Friday, February 21, 2014

 

a leavening agent


One of the not-so-secret secrets to the success of the writing of Samuel Clemens must surely be his combination of humor and pathos.  He knew he had it; he knew it was what he wanted to present to people; he knew it formed the bedrock of his popularity.  In a letter to an editor wishing to include him in a forthcoming anthology of humorous prose, he writes (Mark Twain's Letters Volume 5 p.284):

"I have suggested both descriptive & humorous writing - that is to say the serious & the humorous, because humor cannot do credit to itself without a good background of gravity & of earnestness.  Humor unsupported rather hurts its author in the estimation of the reader.  Will you please present me in the two lights?"

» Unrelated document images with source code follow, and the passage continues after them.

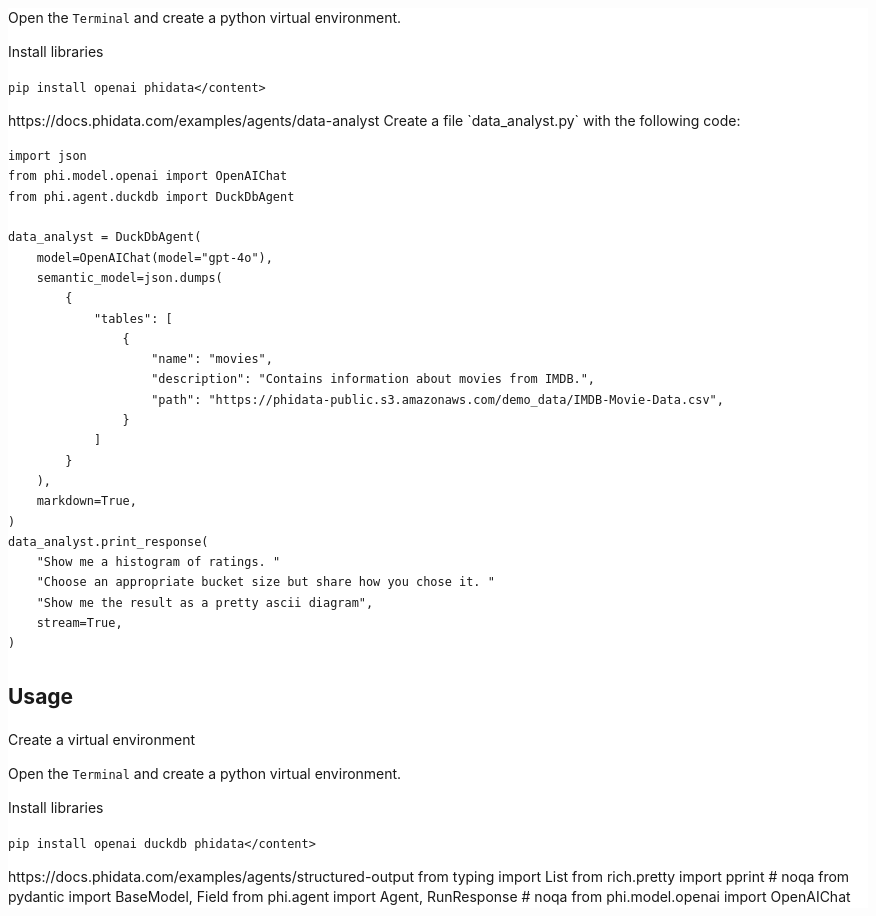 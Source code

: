 Open the `Terminal` and create a python virtual environment.

Install libraries

    pip install openai phidata</content>
</page>

<page>
  <title>Data Analyst - Phidata</title>
  <url>https://docs.phidata.com/examples/agents/data-analyst</url>
  <content>Create a file `data_analyst.py` with the following code:

    import json
    from phi.model.openai import OpenAIChat
    from phi.agent.duckdb import DuckDbAgent
    
    data_analyst = DuckDbAgent(
        model=OpenAIChat(model="gpt-4o"),
        semantic_model=json.dumps(
            {
                "tables": [
                    {
                        "name": "movies",
                        "description": "Contains information about movies from IMDB.",
                        "path": "https://phidata-public.s3.amazonaws.com/demo_data/IMDB-Movie-Data.csv",
                    }
                ]
            }
        ),
        markdown=True,
    )
    data_analyst.print_response(
        "Show me a histogram of ratings. "
        "Choose an appropriate bucket size but share how you chose it. "
        "Show me the result as a pretty ascii diagram",
        stream=True,
    )
    

Usage
-----

Create a virtual environment

Open the `Terminal` and create a python virtual environment.

Install libraries

    pip install openai duckdb phidata</content>
</page>

<page>
  <title>Structured Output - Phidata</title>
  <url>https://docs.phidata.com/examples/agents/structured-output</url>
  <content>    from typing import List
    from rich.pretty import pprint  # noqa
    from pydantic import BaseModel, Field
    from phi.agent import Agent, RunResponse  # noqa
    from phi.model.openai import OpenAIChat
    
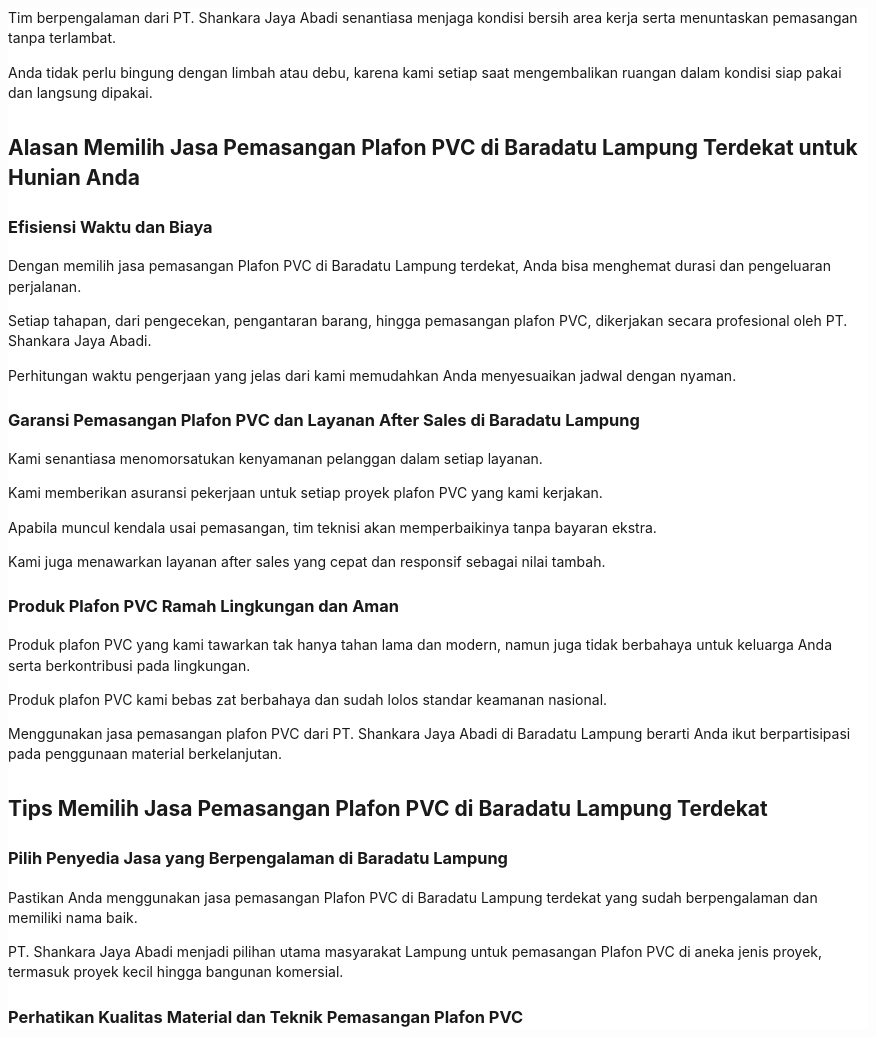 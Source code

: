Tim berpengalaman dari PT. Shankara Jaya Abadi senantiasa menjaga kondisi bersih area kerja serta menuntaskan pemasangan tanpa terlambat.

Anda tidak perlu bingung dengan limbah atau debu, karena kami setiap saat mengembalikan ruangan dalam kondisi siap pakai dan langsung dipakai.

## Alasan Memilih Jasa Pemasangan Plafon PVC di Baradatu Lampung Terdekat untuk Hunian Anda

### Efisiensi Waktu dan Biaya

Dengan memilih jasa pemasangan Plafon PVC di Baradatu Lampung terdekat, Anda bisa menghemat durasi dan pengeluaran perjalanan.

Setiap tahapan, dari pengecekan, pengantaran barang, hingga pemasangan plafon PVC, dikerjakan secara profesional oleh PT. Shankara Jaya Abadi.

Perhitungan waktu pengerjaan yang jelas dari kami memudahkan Anda menyesuaikan jadwal dengan nyaman.

### Garansi Pemasangan Plafon PVC dan Layanan After Sales di Baradatu Lampung

Kami senantiasa menomorsatukan kenyamanan pelanggan dalam setiap layanan.

Kami memberikan asuransi pekerjaan untuk setiap proyek plafon PVC yang kami kerjakan.

Apabila muncul kendala usai pemasangan, tim teknisi akan memperbaikinya tanpa bayaran ekstra.

Kami juga menawarkan layanan after sales yang cepat dan responsif sebagai nilai tambah.

### Produk Plafon PVC Ramah Lingkungan dan Aman

Produk plafon PVC yang kami tawarkan tak hanya tahan lama dan modern, namun juga tidak berbahaya untuk keluarga Anda serta berkontribusi pada lingkungan.

Produk plafon PVC kami bebas zat berbahaya dan sudah lolos standar keamanan nasional.

Menggunakan jasa pemasangan plafon PVC dari PT. Shankara Jaya Abadi di Baradatu Lampung berarti Anda ikut berpartisipasi pada penggunaan material berkelanjutan.

## Tips Memilih Jasa Pemasangan Plafon PVC di Baradatu Lampung Terdekat

### Pilih Penyedia Jasa yang Berpengalaman di Baradatu Lampung

Pastikan Anda menggunakan jasa pemasangan Plafon PVC di Baradatu Lampung terdekat yang sudah berpengalaman dan memiliki nama baik.

PT. Shankara Jaya Abadi menjadi pilihan utama masyarakat Lampung untuk pemasangan Plafon PVC di aneka jenis proyek, termasuk proyek kecil hingga bangunan komersial.

### Perhatikan Kualitas Material dan Teknik Pemasangan Plafon PVC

Reviews and descriptions of his lecture style also tell us that the public was well aware that he addressed this apparent duality, and they approved of it wholeheartedly, in fact it was one of the keys to his success as a speaker.  From a review of his 1873 lecture, in the New York Tribune (ibid p.295):

"Every sentence may be burlesque, but the result is fact.  And what insures his success as a teacher is that his manner is so irresistibly droll that it conquers at the first moment the natural revolt of the human mind against instruction."

In words as in life - I won't go into a full-scale review of The Innocents Abroad just yet, but I will say I have never read a book quite like it.  Long, with a sustained level of humor that never quite palls or sounds inappropriate, because it is perfectly interspersed with the most beautiful wide-eyed descriptions of the world.  He seems to have trusted and paid very close attention to his first responses to whatever he encountered throughout the travels this book recounts.  I will have to track down the quote again, because I can't lay hands on it at the moment, but at one point he himself says that the secret to good, authentic, fresh writing is paying attention to that first response, and putting it down.  Not putting down what you think you should be writing instead.  Not recounting someone else's view or opinion of a certain city, or a work of art, or a stretch of landscape.  Not being ashamed or worried that your own response isn't an appropriate one.  He manages to do this again and again, for hundreds of pages, and the results are wonderful to read.  That authenticity of response, leavened with the gently wicked humor that proofs his words like baking powder, keeps me with him as a thankful reader.  I could talk about him all day, I think, but I will leave it there for now.  (I have a feeling his name will crop up here again.)

Comments:
You've settled into a great winter reading project. I agree 100% with an earlier comment of yours about (I'm paraphrasing) the comfort of inhabiting another world for awhile. Best wishes.
 
Thanks, Dan - the best books (heck, even the not-so-good books) sure do bring comfort and relief, don't they. They also show us the way. Long live books!